The market is simply not
here yet. CCS Insight predicts 14 million smartphone VR headsets will be sold
this year, rising to 25 million in 2018. That’s global. Sales of head-mounted
displays from Oculus or Sony have also been disappointing.While there are analyst figures which suggest greater sales and higher forecasts, these are still insufficient audience sizes for content owners to address commercially.
Live
high-end VR (as opposed to live streaming 360/180 content to Facebook) suffers
from the same syndrome as 3D. Fans in the same room want to be able to share
the experience, not be isolated behind a mask.

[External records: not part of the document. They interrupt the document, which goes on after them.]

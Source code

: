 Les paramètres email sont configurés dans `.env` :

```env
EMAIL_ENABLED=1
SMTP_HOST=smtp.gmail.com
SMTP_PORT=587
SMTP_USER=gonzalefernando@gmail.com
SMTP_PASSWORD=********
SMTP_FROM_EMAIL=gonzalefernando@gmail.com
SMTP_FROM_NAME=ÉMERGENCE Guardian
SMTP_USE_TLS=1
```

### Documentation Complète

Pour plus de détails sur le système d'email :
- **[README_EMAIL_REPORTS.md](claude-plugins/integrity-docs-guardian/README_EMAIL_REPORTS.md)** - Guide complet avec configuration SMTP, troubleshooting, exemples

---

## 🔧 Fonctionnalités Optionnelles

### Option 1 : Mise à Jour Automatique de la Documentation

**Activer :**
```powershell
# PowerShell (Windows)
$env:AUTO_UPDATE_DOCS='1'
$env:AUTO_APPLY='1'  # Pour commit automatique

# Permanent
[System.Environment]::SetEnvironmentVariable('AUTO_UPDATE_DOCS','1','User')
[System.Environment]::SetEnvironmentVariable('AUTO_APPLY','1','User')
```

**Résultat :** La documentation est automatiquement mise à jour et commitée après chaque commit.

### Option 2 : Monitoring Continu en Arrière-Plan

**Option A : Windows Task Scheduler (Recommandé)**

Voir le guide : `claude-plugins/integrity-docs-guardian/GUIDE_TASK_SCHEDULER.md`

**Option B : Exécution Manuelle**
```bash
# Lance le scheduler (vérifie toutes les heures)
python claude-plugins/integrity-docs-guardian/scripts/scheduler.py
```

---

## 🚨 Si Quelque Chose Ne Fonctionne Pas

BT Sport has realised that a
live soccer match is too long for a VR experience. In addition and perhaps more
fundamentally, the hyped experience of ‘immersion in the best seat in the
house’ doesn’t seem that compelling. We want to be told the story of a game,
not have to look around and into the distance or navigate (direct) ourselves to
enjoy the game.
There
will be continued investment in live VR. Nokia is not the only game in town and
we can expect more marquee events to be offered with a live 360 stream — the
Discovery produced 2020 Olympics for one.
There are
also more bets being laid on narrative and factual VR content. AMC Theatres,
the largest cinema chain worldwide and largest in the US (and owner of Odeon in
the UK), has invested in Dreamscape Immersive, a firm developing VR attractions
inside and outside of AMC theatres. It is also committing $10 million to a fund
to generate bespoke VR content for the facilities. Meanwhile, Discovery and
Google are to make the 38-episode travel series Discovery TRVLR, to seed
YouTube, the Discovery VR app and sales of the Google Daydream View headset.
One can’t
help feeling, though, that the VR industry will remain a niche and slow burn
until a killer piece of original content emerges. Perhaps someone should invite
director Denis Villeneuve to produce something that can only be experienced
this way.
Nokia has a history of innovation
and a growing reputation for dropping technology too. It went from hero to zero
in the global smartphone business when it sold its mobile devices division to
Microsoft in 2013 after striking a deal to replace its Symbian operating system
with Windows and seeing its market share slide dramatically.